Plain-text document sources:
--- --- ---

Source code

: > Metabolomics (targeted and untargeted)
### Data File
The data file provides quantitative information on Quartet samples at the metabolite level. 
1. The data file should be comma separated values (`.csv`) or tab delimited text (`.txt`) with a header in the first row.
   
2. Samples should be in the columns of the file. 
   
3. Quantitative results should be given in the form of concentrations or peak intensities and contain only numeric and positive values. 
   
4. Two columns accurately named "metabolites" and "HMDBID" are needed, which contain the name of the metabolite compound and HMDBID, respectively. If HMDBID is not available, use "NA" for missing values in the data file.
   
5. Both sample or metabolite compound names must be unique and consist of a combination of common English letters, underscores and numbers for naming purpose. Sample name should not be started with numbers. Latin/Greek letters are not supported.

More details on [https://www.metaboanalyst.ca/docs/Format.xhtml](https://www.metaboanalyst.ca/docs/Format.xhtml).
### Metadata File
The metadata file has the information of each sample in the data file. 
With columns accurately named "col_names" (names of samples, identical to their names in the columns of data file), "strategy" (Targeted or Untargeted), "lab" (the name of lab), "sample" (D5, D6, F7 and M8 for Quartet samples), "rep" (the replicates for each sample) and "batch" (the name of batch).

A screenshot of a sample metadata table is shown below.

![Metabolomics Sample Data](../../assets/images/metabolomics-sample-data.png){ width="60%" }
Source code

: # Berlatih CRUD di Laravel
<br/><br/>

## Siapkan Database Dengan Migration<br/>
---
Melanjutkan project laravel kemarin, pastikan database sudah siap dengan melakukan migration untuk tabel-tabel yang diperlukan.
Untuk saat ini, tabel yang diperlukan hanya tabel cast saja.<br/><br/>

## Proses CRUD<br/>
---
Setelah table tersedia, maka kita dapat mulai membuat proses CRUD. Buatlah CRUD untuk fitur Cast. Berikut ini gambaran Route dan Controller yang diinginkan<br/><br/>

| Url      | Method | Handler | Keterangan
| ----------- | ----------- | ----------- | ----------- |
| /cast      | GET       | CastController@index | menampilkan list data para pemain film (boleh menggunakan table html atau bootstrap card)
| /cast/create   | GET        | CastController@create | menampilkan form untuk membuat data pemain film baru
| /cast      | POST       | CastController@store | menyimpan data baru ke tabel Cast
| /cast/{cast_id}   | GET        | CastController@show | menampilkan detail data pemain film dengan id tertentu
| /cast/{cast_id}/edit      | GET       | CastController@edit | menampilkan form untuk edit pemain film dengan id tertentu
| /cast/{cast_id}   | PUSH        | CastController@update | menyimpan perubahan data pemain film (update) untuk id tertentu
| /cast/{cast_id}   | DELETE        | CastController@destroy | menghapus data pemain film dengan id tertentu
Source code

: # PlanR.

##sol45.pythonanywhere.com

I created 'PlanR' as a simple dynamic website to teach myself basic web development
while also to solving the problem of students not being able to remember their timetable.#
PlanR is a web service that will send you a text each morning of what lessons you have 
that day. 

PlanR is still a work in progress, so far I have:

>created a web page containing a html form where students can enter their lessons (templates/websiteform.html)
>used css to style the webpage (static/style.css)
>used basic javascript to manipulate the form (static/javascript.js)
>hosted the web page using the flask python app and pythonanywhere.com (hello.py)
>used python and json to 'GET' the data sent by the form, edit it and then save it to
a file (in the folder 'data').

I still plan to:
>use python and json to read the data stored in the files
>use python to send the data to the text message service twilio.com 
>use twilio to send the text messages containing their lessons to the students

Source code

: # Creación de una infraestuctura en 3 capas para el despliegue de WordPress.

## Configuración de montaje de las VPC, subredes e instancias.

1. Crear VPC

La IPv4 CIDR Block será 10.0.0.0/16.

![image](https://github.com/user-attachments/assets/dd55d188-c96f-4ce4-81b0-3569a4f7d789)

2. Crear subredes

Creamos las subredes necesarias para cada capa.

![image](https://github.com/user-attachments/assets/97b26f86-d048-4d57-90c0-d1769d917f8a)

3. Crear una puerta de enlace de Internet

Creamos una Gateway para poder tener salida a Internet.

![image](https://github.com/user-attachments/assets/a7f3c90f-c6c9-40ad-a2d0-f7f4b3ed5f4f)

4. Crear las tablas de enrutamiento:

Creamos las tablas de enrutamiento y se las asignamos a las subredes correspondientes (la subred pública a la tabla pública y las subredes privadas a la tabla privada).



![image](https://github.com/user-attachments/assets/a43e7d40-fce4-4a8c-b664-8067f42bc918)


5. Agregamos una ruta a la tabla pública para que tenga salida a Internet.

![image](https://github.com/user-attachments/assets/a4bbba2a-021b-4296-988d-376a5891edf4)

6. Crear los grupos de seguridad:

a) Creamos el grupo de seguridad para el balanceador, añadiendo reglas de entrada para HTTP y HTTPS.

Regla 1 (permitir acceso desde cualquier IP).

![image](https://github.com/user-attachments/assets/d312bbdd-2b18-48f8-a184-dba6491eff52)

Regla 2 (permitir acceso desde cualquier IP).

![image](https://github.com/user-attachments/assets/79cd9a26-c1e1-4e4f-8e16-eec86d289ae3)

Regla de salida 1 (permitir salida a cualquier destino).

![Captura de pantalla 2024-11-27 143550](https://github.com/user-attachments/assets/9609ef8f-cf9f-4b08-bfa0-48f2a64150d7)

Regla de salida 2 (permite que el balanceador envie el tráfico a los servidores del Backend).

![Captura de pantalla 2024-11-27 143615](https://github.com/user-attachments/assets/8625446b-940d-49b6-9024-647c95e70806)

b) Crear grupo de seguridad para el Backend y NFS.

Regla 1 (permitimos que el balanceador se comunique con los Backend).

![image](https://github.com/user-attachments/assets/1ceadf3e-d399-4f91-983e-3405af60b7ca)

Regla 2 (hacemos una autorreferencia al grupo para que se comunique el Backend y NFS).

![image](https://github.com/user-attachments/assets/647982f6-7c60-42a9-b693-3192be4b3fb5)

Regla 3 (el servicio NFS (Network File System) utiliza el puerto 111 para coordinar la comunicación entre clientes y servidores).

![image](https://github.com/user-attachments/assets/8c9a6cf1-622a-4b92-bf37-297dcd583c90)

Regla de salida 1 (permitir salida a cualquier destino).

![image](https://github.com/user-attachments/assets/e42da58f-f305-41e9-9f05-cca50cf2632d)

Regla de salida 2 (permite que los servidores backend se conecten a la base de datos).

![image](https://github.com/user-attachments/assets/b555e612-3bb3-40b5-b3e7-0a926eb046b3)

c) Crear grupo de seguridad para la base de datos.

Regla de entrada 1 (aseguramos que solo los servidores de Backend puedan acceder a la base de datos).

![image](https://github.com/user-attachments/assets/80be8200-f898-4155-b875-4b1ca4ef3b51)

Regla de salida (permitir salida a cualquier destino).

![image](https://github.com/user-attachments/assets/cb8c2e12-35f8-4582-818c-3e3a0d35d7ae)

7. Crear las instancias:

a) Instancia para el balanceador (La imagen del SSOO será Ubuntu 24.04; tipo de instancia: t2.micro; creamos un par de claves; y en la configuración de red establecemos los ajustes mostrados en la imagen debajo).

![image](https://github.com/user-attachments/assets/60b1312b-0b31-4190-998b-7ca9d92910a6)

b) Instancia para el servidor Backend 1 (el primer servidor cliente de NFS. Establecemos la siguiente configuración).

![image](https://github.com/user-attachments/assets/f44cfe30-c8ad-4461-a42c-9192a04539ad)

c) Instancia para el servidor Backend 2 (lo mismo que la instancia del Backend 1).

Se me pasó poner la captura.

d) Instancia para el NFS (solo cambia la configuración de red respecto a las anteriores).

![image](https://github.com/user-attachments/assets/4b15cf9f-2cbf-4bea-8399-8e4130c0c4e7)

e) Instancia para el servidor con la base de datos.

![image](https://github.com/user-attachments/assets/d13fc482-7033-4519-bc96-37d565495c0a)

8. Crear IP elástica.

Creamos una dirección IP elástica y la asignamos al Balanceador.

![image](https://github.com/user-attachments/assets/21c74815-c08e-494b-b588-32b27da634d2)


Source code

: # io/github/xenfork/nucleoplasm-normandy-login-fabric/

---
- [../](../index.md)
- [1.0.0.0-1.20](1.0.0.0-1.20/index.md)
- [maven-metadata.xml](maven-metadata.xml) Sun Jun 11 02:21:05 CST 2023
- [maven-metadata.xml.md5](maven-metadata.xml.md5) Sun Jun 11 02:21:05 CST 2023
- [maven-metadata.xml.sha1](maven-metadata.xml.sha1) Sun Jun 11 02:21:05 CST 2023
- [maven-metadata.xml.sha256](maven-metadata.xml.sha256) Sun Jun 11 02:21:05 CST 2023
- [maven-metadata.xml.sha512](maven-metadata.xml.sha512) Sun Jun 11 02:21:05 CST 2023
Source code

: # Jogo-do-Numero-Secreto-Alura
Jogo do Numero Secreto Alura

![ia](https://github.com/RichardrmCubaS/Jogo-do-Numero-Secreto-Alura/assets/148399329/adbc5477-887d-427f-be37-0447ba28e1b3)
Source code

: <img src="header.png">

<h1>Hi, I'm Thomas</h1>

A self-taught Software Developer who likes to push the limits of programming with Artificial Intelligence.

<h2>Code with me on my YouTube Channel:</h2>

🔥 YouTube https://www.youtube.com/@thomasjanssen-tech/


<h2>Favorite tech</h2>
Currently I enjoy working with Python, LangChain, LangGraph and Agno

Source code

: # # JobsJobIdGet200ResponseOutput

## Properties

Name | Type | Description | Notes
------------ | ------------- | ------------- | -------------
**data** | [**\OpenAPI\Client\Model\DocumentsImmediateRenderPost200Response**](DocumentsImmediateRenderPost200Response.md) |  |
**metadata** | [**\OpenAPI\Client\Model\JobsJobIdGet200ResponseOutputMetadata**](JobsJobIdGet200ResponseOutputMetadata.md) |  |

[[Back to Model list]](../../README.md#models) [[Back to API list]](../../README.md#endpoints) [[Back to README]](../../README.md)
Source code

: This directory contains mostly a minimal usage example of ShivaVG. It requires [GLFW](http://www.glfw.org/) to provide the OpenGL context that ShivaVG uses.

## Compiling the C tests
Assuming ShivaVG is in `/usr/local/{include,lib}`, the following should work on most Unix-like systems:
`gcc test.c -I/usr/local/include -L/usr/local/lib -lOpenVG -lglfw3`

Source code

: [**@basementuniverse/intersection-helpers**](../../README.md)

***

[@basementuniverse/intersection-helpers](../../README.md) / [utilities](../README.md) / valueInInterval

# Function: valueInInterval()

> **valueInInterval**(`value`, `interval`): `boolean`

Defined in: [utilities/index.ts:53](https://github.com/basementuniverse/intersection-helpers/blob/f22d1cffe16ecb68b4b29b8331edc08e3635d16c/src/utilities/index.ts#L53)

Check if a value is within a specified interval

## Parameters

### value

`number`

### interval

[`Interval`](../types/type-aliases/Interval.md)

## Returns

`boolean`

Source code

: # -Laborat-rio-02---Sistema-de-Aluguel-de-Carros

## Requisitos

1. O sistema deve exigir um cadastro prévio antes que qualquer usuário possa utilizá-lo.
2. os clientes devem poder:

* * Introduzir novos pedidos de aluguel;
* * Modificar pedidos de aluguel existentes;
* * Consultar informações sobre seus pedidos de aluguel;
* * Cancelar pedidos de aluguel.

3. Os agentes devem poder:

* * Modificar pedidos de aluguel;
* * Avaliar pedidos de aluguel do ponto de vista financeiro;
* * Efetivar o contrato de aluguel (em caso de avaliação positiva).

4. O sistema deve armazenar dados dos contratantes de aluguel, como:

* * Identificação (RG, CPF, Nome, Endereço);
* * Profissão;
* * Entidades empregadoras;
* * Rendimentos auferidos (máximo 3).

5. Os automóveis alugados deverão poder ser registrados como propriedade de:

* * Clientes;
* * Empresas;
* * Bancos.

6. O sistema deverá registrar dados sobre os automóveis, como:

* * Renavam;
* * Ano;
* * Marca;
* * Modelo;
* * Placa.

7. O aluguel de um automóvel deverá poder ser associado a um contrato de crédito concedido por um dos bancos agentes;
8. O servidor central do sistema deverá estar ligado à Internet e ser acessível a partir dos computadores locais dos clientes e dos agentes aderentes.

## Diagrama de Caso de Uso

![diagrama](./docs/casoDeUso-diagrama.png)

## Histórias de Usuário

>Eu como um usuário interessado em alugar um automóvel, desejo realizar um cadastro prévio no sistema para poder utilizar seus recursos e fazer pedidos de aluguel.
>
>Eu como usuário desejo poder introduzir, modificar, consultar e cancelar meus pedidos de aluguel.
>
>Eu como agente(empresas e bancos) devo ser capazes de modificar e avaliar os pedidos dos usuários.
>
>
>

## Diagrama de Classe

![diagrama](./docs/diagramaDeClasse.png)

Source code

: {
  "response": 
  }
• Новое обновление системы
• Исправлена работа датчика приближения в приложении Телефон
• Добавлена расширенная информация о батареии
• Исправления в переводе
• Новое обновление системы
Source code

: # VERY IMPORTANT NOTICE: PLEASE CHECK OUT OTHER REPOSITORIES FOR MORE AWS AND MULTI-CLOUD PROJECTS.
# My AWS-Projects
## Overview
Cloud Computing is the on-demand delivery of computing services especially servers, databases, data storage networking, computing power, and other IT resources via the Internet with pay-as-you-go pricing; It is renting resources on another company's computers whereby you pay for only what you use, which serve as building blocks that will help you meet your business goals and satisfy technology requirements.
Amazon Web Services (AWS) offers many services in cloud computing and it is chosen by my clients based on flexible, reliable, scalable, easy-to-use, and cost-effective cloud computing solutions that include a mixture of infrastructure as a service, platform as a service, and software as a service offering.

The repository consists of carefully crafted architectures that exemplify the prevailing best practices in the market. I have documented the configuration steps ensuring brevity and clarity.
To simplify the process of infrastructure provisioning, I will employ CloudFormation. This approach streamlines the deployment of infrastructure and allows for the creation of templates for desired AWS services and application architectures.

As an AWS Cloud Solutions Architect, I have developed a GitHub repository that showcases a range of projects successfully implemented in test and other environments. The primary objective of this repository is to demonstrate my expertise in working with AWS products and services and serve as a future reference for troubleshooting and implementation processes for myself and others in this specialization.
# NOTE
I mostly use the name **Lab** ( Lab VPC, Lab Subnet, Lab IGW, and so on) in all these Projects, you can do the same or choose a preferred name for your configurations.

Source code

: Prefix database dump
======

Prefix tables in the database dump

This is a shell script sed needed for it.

--- --- ---

What the task asks
Go over the entries above and say how many lines hold the string "information", with no other text.

Response area
2